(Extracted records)
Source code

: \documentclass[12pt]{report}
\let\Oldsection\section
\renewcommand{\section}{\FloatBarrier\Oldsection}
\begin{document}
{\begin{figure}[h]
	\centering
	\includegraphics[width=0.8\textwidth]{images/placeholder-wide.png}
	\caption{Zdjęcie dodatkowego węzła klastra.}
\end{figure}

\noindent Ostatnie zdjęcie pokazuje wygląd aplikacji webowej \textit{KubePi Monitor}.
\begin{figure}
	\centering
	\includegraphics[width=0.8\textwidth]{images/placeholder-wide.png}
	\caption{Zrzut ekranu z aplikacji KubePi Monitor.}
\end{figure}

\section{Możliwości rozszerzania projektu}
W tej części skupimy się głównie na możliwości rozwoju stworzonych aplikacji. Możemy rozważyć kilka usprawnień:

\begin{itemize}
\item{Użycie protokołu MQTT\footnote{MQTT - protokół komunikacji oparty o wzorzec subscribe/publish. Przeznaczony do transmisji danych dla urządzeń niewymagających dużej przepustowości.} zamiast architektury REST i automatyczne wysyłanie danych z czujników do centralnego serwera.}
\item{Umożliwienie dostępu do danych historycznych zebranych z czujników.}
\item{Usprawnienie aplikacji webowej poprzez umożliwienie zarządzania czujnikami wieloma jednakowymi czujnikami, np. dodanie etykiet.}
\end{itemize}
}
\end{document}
--
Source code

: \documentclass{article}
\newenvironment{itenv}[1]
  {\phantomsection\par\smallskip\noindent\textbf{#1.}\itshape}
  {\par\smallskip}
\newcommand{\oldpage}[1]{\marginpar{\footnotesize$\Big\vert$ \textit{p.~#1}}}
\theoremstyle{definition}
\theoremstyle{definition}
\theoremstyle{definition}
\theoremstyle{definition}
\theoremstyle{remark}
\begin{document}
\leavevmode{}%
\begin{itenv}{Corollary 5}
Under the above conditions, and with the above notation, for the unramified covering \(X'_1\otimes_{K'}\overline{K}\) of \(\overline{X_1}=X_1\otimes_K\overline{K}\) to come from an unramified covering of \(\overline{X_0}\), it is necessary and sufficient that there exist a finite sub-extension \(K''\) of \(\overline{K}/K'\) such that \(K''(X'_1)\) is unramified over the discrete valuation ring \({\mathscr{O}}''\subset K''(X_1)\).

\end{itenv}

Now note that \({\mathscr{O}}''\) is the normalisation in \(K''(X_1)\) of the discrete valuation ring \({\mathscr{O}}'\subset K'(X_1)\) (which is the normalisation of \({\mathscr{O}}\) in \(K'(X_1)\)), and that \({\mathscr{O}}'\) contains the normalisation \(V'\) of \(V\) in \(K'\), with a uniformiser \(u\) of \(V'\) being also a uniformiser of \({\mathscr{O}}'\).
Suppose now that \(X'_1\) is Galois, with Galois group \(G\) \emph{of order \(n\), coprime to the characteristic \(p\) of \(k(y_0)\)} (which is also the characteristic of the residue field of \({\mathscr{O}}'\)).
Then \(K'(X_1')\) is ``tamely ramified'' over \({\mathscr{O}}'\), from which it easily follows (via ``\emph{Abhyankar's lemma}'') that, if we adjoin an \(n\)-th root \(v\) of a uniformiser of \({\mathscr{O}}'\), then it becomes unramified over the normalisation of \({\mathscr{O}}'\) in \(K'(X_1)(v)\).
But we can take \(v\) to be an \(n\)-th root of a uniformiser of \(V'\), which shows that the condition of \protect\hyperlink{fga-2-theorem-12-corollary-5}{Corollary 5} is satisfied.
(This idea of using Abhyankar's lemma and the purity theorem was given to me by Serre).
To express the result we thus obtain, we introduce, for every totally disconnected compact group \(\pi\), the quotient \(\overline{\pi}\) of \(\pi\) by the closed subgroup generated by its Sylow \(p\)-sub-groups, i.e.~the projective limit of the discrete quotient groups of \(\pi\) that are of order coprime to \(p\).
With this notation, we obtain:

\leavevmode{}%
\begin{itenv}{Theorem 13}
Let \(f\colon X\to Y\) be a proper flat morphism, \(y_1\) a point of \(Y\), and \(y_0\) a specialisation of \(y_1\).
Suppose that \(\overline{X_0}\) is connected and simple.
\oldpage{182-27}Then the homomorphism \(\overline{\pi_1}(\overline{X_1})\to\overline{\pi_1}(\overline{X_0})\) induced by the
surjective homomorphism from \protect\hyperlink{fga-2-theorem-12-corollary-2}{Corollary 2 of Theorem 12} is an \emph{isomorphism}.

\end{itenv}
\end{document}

▶ **WORK REQUIRED**: Within the entries, find all lines holding "homomorphism" and copy each one.

▶ **TASK SOLUTION**:
\oldpage{182-27}Then the homomorphism \(\overline{\pi_1}(\overline{X_1})\to\overline{\pi_1}(\overline{X_0})\) induced by the
surjective homomorphism from \protect\hyperlink{fga-2-theorem-12-corollary-2}{Corollary 2 of Theorem 12} is an \emph{isomorphism}.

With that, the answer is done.